No, cross- pollination of other types of soy by RR is a fact. A farmer's shipment of beans usually comes from different fields which will have been planted with different seeds in different seasons over the years, some plants among which have self-seeded from prior crops, others of which may adjoin neighbors RR fields and have been pollinated by those plants. Monsanto takes a few to a few-hundred gram sample of this big, mixed bin of beans. This sample has several hundred to a few thousand beans. Even if the fields were entirely seeded this year with non-RR beans, there is a good chance that there is a bean or 10 in that sample with RR genes. The sample is ground up together, they run a PCR on it before doing their single-gene test. Any contamination will read the same as if the whole sample were RR. And why would Monsanto want it any other way?

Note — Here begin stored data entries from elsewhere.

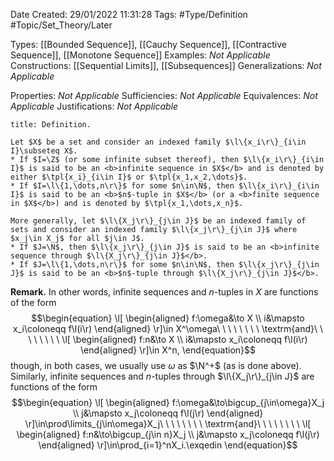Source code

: <div class="topSpace"></div>

Date Created: 29/01/2022 11:31:28
Tags: #Type/Definition #Topic/Set_Theory/Later

Types: [[Bounded Sequence]], [[Cauchy Sequence]], [[Contractive Sequence]], [[Monotone Sequence]]
Examples: <i>Not Applicable</i>
Constructions: [[Sequential Limits]], [[Subsequences]]
Generalizations: <i>Not Applicable</i>

Properties: <i>Not Applicable</i>
Sufficiencies: <i>Not Applicable</i>
Equivalences: <i>Not Applicable</i>
Justifications: <i>Not Applicable</i>

``` ad-Definition
title: Definition.

Let $X$ be a set and consider an indexed family $\l\{x_i\r\}_{i\in I}\subseteq X$.
* If $I=\Z$ (or some infinite subset thereof), then $\l\{x_i\r\}_{i\in I}$ is said to be an <b>infinite sequence in $X$</b> and is denoted by either $\tpl{x_i}_{i\in I}$ or $\tpl{x_1,x_2,\dots}$.
* If $I=\l\{1,\dots,n\r\}$ for some $n\in\N$, then $\l\{x_i\r\}_{i\in I}$ is said to be an <b>$n$-tuple in $X$</b> (or a <b>finite sequence in $X$</b>) and is denoted by $\tpl{x_1,\dots,x_n}$.

More generally, let $\l\{X_j\r\}_{j\in J}$ be an indexed family of sets and consider an indexed family $\l\{x_j\r\}_{j\in J}$ where $x_j\in X_j$ for all $j\in J$.
* If $J=\N$, then $\l\{x_j\r\}_{j\in J}$ is said to be an <b>infinite sequence through $\l\{X_j\r\}_{j\in J}$</b>.
* If $J=\l\{1,\dots,n\r\}$ for some $n\in\N$, then $\l\{x_j\r\}_{j\in J}$ is said to be an <b>$n$-tuple through $\l\{X_j\r\}_{j\in J}$</b>.

```

<b>Remark.</b> In other words, infinite sequences and $n$-tuples in $X$ are functions of the form
$$\begin{equation}
    \l[
        \begin{aligned}
            f:\omega&\to X \\
            i&\mapsto x_i\coloneqq f\l(i\r)
        \end{aligned}
    \r]\in X^\omega\ \ \ \ \ \ \ \ \textrm{and}\ \ \ \ \ \ \ \ 
    \l[
        \begin{aligned}
            f:n&\to X \\
            i&\mapsto x_i\coloneqq f\l(i\r)
        \end{aligned}
    \r]\in X^n,
\end{equation}$$
though, in both cases, we usually use $\omega$ as $\N^+$ (as is done above). Similarly, infinite sequences and $n$-tuples through $\l\{X_j\r\}_{j\in J}$ are functions of the form
$$\begin{equation}
    \l[
        \begin{aligned}
            f:\omega&\to\bigcup_{j\in\omega}X_j \\
            j&\mapsto x_j\coloneqq f\l(j\r)
        \end{aligned}
    \r]\in\prod\limits_{j\in\omega}X_j\ \ \ \ \ \ \ \ \textrm{and}\ \ \ \ \ \ \ \ 
    \l[
        \begin{aligned}
            f:n&\to\bigcup_{j\in n}X_j \\
            j&\mapsto x_j\coloneqq f\l(j\r)
        \end{aligned}
    \r]\in\prod_{i=1}^nX_i.\exqedin
\end{equation}$$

And then there's your ham-handed attempt to tar everybody who doesn't buy your lies as a "conspiracy nutjob". Oh no! Not that! I guess we have to shut up and agree with this comically inept corporate shill, or he might call us conspiracy theorists again! Dude, corporations by definition are criminal conspiracies if they do anything against the law or even plan to. Every corporation has groups of people working together in secret to get more money for the corporation, and it is common for them to sail as close to the wind as they think they can. In a big corporation with many lawyers and lobbyists, what's merely "close to the wind" for them would sometimes be well over the line for others.
I would enjoy mocking you and your inane sub-literate blatherings further, but upon excessively sober reflection, I believe proceeding past mere elevation and essaying an quasi-asymptotic approach to the crapulous seems like the more salubrious and intellectually engaging option. (Translation: I'm off to the pub.)